In this article, we propose a modified conditional generative adversarial network (CGAN) for synthetic aperture radar (SAR)-to-optical image translation. SAR imaging is widely employed in remote sensing due to its all-weather capability, yet its inability to capture color information can limit the extraction of crucial details. Consequently, several attempts aim to convert SAR images into optical images to overcome these shortcomings. Our research adopts a multilevel approach that jointly incorporates high-level and low-level terrain extracted from SAR images and color features. Our proposed method is composed of multiscale vision Transformer (viT) blocks, enhanced loss function based on perceptual differences, and a two-phase transfer learning technique to guide the network properly. First, we obtain the multiaspect features of SAR images by using the intermediate viT processor and viT bottleneck.

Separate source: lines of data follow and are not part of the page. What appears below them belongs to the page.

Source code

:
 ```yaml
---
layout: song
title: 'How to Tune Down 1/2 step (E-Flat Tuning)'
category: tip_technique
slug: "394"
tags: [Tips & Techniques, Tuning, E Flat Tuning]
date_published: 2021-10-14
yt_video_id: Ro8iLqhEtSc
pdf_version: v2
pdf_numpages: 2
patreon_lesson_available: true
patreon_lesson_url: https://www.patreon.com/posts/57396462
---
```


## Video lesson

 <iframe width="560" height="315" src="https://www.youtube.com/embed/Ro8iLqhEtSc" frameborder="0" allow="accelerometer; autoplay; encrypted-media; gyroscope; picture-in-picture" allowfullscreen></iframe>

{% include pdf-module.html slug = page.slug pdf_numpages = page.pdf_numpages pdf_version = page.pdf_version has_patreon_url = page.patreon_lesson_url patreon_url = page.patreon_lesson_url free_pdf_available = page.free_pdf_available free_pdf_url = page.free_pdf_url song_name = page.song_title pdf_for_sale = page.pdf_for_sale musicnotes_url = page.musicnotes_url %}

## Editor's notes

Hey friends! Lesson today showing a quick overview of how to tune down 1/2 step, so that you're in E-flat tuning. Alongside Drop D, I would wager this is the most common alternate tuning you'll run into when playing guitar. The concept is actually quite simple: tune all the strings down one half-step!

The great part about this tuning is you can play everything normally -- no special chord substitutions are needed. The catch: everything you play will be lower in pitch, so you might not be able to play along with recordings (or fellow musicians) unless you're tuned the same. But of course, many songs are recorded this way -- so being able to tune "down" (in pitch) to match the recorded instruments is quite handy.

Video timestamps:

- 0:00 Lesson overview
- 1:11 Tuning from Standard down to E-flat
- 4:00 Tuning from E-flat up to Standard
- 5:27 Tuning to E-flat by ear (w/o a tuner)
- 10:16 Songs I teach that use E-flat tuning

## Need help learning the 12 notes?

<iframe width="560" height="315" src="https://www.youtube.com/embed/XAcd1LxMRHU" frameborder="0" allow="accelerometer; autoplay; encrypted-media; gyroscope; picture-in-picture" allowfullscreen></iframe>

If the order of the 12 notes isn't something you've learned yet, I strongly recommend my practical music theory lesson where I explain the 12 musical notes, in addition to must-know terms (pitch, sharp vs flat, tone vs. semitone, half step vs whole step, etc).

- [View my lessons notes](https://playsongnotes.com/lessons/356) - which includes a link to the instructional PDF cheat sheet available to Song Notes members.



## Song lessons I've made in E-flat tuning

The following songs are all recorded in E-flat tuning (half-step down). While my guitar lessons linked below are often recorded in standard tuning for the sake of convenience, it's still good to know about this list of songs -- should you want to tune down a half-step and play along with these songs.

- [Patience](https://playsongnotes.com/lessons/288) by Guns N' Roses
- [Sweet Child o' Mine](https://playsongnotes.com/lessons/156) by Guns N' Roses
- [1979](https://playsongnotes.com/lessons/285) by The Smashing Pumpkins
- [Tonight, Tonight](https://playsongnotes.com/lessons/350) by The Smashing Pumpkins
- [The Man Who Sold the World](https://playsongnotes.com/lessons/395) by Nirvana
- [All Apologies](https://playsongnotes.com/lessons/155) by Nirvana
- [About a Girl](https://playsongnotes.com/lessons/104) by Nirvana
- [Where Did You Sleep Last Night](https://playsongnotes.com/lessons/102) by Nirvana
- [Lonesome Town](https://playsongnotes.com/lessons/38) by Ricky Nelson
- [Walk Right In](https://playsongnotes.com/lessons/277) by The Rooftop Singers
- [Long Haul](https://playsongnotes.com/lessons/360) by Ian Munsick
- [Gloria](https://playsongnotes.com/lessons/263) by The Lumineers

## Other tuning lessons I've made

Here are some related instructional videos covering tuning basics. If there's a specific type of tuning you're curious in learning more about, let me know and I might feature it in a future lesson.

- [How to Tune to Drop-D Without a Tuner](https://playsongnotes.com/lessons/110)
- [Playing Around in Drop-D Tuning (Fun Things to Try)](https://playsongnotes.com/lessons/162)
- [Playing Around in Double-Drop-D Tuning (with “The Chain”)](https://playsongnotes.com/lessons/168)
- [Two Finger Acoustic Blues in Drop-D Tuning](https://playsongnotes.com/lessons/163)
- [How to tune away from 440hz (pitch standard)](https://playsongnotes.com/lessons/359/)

Second, we add a perceptual loss function that is driven from the pretrained VGG-19 network to overcome the blurring nature of traditional L1 loss. Finally, we employ a two-phase transfer learning using patched grayscale optical images and noise-removed images pre-processed by the Lucy-Richardson filter. Compared to previous studies that use only a small portion of the SEN1-2 dataset under 20000 image pairs, our model is trained on 75724 image pairs from this dataset. It ensures a significantly broader and more representative coverage of conditions and scenes compared to previous studies. The output image of our proposed method stands out with the highest peak signal-to-noise ratio (PSNR) of 15.96 dB and structural similarity index measure (SSIM) of 0.2805, along with the lowest mean-squared error (mse) 0.0363 and Fréchet inception distance (FID) score of 142.1333, proving that it generates superior images compared to conventional models in all respects.
基于视觉转换器的CGAN的sar -光学图像转换
在本文中,我们提出了一种改进的条件生成对抗网络(CGAN)用于合成孔径雷达(SAR)到光学图像的转换。SAR成像由于其全天候能力被广泛应用于遥感,但其无法捕获颜色信息,限制了关键细节的提取。因此,一些尝试旨在将SAR图像转换为光学图像以克服这些缺点。我们的研究采用多层方法,将从SAR图像中提取的高低地形和颜色特征结合起来。我们提出的方法由多尺度视觉变换(viT)块、基于感知差异的增强损失函数和两阶段迁移学习技术组成,以适当地引导网络。首先,利用中间viT处理器和viT瓶颈获得SAR图像的多面向特征;其次,我们添加了一个由预训练的VGG-19网络驱动的感知损失函数,以克服传统L1损失的模糊性。最后,我们采用了一种两阶段迁移学习方法,该方法使用了经过Lucy-Richardson滤波器预处理的灰度光学图像和去噪图像。与之前的研究只使用SEN1-2数据集的一小部分20000对图像相比,我们的模型是在该数据集的75724对图像上进行训练的。与以前的研究相比,它确保了更广泛和更具代表性的条件和场景覆盖。该方法的输出图像峰值信噪比(PSNR)最高为15.96 dB,结构相似性指数(SSIM)为0.2805,均方误差(mse)最低为0.0363,fr起始距离(FID)评分最低为142.1333,证明该方法生成的图像在各方面都优于传统模型。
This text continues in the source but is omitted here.